Task to carry out: With every mark kept, transcribe all of the records.

Given data:

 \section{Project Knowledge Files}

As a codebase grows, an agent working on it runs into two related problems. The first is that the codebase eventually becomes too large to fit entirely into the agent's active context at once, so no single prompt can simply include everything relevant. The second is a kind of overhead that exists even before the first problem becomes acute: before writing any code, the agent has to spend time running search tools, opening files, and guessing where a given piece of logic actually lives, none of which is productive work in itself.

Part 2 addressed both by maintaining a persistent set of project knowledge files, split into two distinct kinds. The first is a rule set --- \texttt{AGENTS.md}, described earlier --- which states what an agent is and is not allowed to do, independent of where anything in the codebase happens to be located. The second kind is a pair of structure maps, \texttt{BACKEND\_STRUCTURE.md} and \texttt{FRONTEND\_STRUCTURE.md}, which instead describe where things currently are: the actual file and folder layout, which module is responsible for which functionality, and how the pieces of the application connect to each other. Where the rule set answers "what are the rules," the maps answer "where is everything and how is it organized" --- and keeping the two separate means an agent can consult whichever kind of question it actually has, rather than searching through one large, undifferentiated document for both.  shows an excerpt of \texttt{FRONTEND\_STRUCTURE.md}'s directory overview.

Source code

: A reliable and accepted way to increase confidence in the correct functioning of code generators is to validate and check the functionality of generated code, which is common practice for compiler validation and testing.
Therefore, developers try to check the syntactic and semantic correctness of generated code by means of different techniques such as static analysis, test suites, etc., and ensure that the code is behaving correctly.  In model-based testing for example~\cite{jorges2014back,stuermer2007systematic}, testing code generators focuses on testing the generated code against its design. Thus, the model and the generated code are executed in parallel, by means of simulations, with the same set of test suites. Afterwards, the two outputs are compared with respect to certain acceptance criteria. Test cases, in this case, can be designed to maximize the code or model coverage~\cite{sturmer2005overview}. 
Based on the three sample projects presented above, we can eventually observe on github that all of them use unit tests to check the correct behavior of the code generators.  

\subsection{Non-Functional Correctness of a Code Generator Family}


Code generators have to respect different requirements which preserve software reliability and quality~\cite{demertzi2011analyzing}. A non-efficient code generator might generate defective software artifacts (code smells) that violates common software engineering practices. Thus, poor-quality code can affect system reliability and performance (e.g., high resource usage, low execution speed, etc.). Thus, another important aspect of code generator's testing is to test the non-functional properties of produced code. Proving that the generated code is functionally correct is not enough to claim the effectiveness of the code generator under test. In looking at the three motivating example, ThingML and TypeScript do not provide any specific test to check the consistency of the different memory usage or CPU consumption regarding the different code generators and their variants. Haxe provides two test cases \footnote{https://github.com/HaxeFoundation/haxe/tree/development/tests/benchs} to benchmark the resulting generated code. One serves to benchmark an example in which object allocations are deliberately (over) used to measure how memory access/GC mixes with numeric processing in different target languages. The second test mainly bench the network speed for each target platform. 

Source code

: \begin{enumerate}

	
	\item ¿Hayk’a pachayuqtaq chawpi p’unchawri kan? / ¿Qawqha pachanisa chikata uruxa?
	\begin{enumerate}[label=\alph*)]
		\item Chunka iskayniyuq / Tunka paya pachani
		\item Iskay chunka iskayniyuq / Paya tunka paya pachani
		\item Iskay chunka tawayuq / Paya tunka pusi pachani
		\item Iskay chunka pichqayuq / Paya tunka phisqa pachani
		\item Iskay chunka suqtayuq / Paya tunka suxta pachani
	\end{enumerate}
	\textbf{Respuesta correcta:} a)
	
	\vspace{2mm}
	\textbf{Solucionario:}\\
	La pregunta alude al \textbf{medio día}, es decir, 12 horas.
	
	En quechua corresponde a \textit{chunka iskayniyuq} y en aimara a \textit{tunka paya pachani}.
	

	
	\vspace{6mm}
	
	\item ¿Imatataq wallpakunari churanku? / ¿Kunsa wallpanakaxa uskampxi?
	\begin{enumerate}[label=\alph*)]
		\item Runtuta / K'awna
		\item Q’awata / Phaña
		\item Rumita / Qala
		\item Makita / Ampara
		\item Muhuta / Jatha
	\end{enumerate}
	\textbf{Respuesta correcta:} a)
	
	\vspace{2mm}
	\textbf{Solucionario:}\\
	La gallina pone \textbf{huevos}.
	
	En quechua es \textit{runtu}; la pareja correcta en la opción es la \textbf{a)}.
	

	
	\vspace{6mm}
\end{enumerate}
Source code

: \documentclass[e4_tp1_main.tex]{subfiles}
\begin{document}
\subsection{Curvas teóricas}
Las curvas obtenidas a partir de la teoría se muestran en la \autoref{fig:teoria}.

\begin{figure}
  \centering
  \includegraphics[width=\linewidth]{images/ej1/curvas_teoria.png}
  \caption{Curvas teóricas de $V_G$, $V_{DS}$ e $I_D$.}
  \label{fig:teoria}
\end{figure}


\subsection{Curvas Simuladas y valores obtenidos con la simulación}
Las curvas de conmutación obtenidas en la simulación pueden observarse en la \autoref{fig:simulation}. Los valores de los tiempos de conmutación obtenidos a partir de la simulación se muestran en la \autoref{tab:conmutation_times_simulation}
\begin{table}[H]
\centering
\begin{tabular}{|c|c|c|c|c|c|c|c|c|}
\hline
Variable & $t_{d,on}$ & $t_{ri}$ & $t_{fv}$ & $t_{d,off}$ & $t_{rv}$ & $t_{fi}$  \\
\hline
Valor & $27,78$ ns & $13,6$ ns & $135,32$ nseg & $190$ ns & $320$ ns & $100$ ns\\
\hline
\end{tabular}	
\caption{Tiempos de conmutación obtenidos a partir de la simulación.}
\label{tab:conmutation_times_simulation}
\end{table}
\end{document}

Result:
 \section{Project Knowledge Files}

As a codebase grows, an agent working on it runs into two related problems. The first is that the codebase eventually becomes too large to fit entirely into the agent's active context at once, so no single prompt can simply include everything relevant. The second is a kind of overhead that exists even before the first problem becomes acute: before writing any code, the agent has to spend time running search tools, opening files, and guessing where a given piece of logic actually lives, none of which is productive work in itself.

Part 2 addressed both by maintaining a persistent set of project knowledge files, split into two distinct kinds. The first is a rule set --- \texttt{AGENTS.md}, described earlier --- which states what an agent is and is not allowed to do, independent of where anything in the codebase happens to be located. The second kind is a pair of structure maps, \texttt{BACKEND\_STRUCTURE.md} and \texttt{FRONTEND\_STRUCTURE.md}, which instead describe where things currently are: the actual file and folder layout, which module is responsible for which functionality, and how the pieces of the application connect to each other. Where the rule set answers "what are the rules," the maps answer "where is everything and how is it organized" --- and keeping the two separate means an agent can consult whichever kind of question it actually has, rather than searching through one large, undifferentiated document for both.  shows an excerpt of \texttt{FRONTEND\_STRUCTURE.md}'s directory overview.

Source code

: A reliable and accepted way to increase confidence in the correct functioning of code generators is to validate and check the functionality of generated code, which is common practice for compiler validation and testing.
Therefore, developers try to check the syntactic and semantic correctness of generated code by means of different techniques such as static analysis, test suites, etc., and ensure that the code is behaving correctly.  In model-based testing for example~\cite{jorges2014back,stuermer2007systematic}, testing code generators focuses on testing the generated code against its design. Thus, the model and the generated code are executed in parallel, by means of simulations, with the same set of test suites. Afterwards, the two outputs are compared with respect to certain acceptance criteria. Test cases, in this case, can be designed to maximize the code or model coverage~\cite{sturmer2005overview}. 
Based on the three sample projects presented above, we can eventually observe on github that all of them use unit tests to check the correct behavior of the code generators.  

\subsection{Non-Functional Correctness of a Code Generator Family}


Code generators have to respect different requirements which preserve software reliability and quality~\cite{demertzi2011analyzing}. A non-efficient code generator might generate defective software artifacts (code smells) that violates common software engineering practices. Thus, poor-quality code can affect system reliability and performance (e.g., high resource usage, low execution speed, etc.). Thus, another important aspect of code generator's testing is to test the non-functional properties of produced code. Proving that the generated code is functionally correct is not enough to claim the effectiveness of the code generator under test. In looking at the three motivating example, ThingML and TypeScript do not provide any specific test to check the consistency of the different memory usage or CPU consumption regarding the different code generators and their variants. Haxe provides two test cases \footnote{https://github.com/HaxeFoundation/haxe/tree/development/tests/benchs} to benchmark the resulting generated code. One serves to benchmark an example in which object allocations are deliberately (over) used to measure how memory access/GC mixes with numeric processing in different target languages. The second test mainly bench the network speed for each target platform. 

Source code

: \begin{enumerate}

	
	\item ¿Hayk’a pachayuqtaq chawpi p’unchawri kan? / ¿Qawqha pachanisa chikata uruxa?
	\begin{enumerate}[label=\alph*)]
		\item Chunka iskayniyuq / Tunka paya pachani
		\item Iskay chunka iskayniyuq / Paya tunka paya pachani
		\item Iskay chunka tawayuq / Paya tunka pusi pachani
		\item Iskay chunka pichqayuq / Paya tunka phisqa pachani
		\item Iskay chunka suqtayuq / Paya tunka suxta pachani
	\end{enumerate}
	\textbf{Respuesta correcta:} a)
	
	\vspace{2mm}
	\textbf{Solucionario:}\\
	La pregunta alude al \textbf{medio día}, es decir, 12 horas.
	
	En quechua corresponde a \textit{chunka iskayniyuq} y en aimara a \textit{tunka paya pachani}.
	

	
	\vspace{6mm}
	
	\item ¿Imatataq wallpakunari churanku? / ¿Kunsa wallpanakaxa uskampxi?
	\begin{enumerate}[label=\alph*)]
		\item Runtuta / K'awna
		\item Q’awata / Phaña
		\item Rumita / Qala
		\item Makita / Ampara
		\item Muhuta / Jatha
	\end{enumerate}
	\textbf{Respuesta correcta:} a)
	
	\vspace{2mm}
	\textbf{Solucionario:}\\
	La gallina pone \textbf{huevos}.
	
	En quechua es \textit{runtu}; la pareja correcta en la opción es la \textbf{a)}.
	

	
	\vspace{6mm}
\end{enumerate}
Source code

: \documentclass[e4_tp1_main.tex]{subfiles}
\begin{document}
\subsection{Curvas teóricas}
Las curvas obtenidas a partir de la teoría se muestran en la \autoref{fig:teoria}.

\begin{figure}
  \centering
  \includegraphics[width=\linewidth]{images/ej1/curvas_teoria.png}
  \caption{Curvas teóricas de $V_G$, $V_{DS}$ e $I_D$.}
  \label{fig:teoria}
\end{figure}


\subsection{Curvas Simuladas y valores obtenidos con la simulación}
Las curvas de conmutación obtenidas en la simulación pueden observarse en la \autoref{fig:simulation}. Los valores de los tiempos de conmutación obtenidos a partir de la simulación se muestran en la \autoref{tab:conmutation_times_simulation}
\begin{table}[H]
\centering
\begin{tabular}{|c|c|c|c|c|c|c|c|c|}
\hline
Variable & $t_{d,on}$ & $t_{ri}$ & $t_{fv}$ & $t_{d,off}$ & $t_{rv}$ & $t_{fi}$  \\
\hline
Valor & $27,78$ ns & $13,6$ ns & $135,32$ nseg & $190$ ns & $320$ ns & $100$ ns\\
\hline
\end{tabular}	
\caption{Tiempos de conmutación obtenidos a partir de la simulación.}
\label{tab:conmutation_times_simulation}
\end{table}
\end{document}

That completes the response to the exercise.